Elvis’ birthplace in Tupelo

Most people in the past were poor, of course some were poorer than others and among these was Elvis Presley.  We went to visit his birthplace in Tupelo, MS.  It has two small rooms w/o a bathroom.  We could compare it to one of those camping cabins you can rent in national parks, except Elvis’ family lived here all the time and it was not as nice.

Yet Elvis turned out okay. Even before he became a famous singer, he stayed out of trouble and worked to earn money for himself and his family.  He had serious problems with substance abuse, but he was a fundamentally a good man, who was generous to his community and did his duty, for example serving his time in the army.

I think the difference might have been his religious upbringing.  The little church gave him stability his family otherwise could not have provided.  The church was also responsible for his musical education and hence for his success in later life.  Elvis himself credited this.  He made a whole album of hymns in tribute to his upbringing.

Elvis remains a cultural icon.  He died before most people alive today were born, but his image is still current.  I saw Elvis one time, at least I think I did.  He was driving down East Washington Avenue in Madison.  People were lining the route and I joined in.  The King waved in my general direction.

BTW – Elvis was literally born in that house, not the hospital.  He has a twin brother who was stillborn.
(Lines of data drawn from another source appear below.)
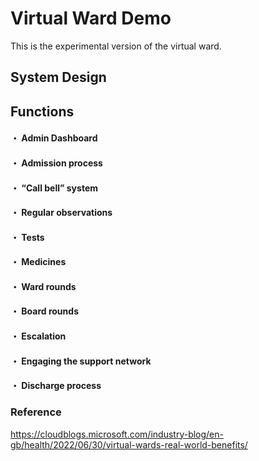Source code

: # Virtual Ward Demo

This is the experimental version of the virtual ward.

## System Design 


## Functions

#### ・ Admin Dashboard 
#### ・ Admission process

#### ・ “Call bell” system

#### ・ Regular observations

#### ・ Tests

#### ・ Medicines
#### ・ Ward rounds
#### ・ Board rounds
#### ・ Escalation
#### ・ Engaging the support network
#### ・ Discharge process

### Reference 
https://cloudblogs.microsoft.com/industry-blog/en-gb/health/2022/06/30/virtual-wards-real-world-benefits/
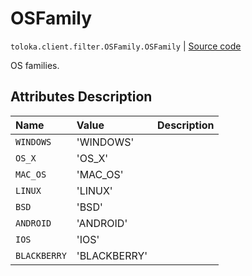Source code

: # OSFamily
`toloka.client.filter.OSFamily.OSFamily` | [Source code](https://github.com/Toloka/toloka-kit/blob/v1.1.0.post1/src/client/filter.py#L560)

OS families.

## Attributes Description

| Name | Value | Description |
| :------| :-----------| :----------| 
`WINDOWS`|'WINDOWS'|
`OS_X`|'OS_X'|
`MAC_OS`|'MAC_OS'|
`LINUX`|'LINUX'|
`BSD`|'BSD'|
`ANDROID`|'ANDROID'|
`IOS`|'IOS'|
`BLACKBERRY`|'BLACKBERRY'|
BTW -2 – speaking of being poor in the past, we have made fantastic progress in the last decades. We like to claim that poverty was gotten worse, but imagine someone living in Elvis-like conditions today.  This probably happens in America today, but not often.  In Elvis’ time is was normal for the working poor in many places.  This improvement in the general condition is also why most old people can claim to have been poor in their youth.  A middle class family in 1955, the year I was born, would be considered living in poverty today based on what they could consume.  Of course, man does not live by bread alone.  Elvis was abysmally poor, but his life was rich in many ways because of his family and church.

My pictures show Elvis’ house, church and kitchen.   The kitchen looks bigger than it was, since I am standing with my back against the wall.  It was also one of only two rooms.  The guide told us that in Elvis’ time there was no wallpaper.  During the winter, they put up newspaper to cover the cracks. In summer they took it down to let the breeze blow through.  They heated and cooked with coal, which must have really made the place unpleasantly greasy and dirty.